Stored items from a collection:
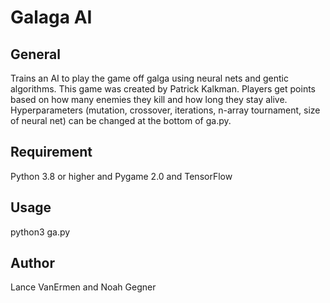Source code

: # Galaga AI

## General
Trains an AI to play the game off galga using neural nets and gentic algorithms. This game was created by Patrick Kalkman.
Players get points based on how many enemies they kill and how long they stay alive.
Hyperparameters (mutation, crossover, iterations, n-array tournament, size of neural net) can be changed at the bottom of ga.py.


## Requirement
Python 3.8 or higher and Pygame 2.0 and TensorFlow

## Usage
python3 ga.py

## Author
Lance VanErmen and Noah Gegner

EXERCISE OBJECTIVE → Your output should be an exact copy of every line from the one containing "Trains an AI" through the end of the records.

ANSWER SPACE →
Trains an AI to play the game off galga using neural nets and gentic algorithms. This game was created by Patrick Kalkman.
Players get points based on how many enemies they kill and how long they stay alive.
Hyperparameters (mutation, crossover, iterations, n-array tournament, size of neural net) can be changed at the bottom of ga.py.


## Requirement
Python 3.8 or higher and Pygame 2.0 and TensorFlow

## Usage
python3 ga.py

## Author
Lance VanErmen and Noah Gegner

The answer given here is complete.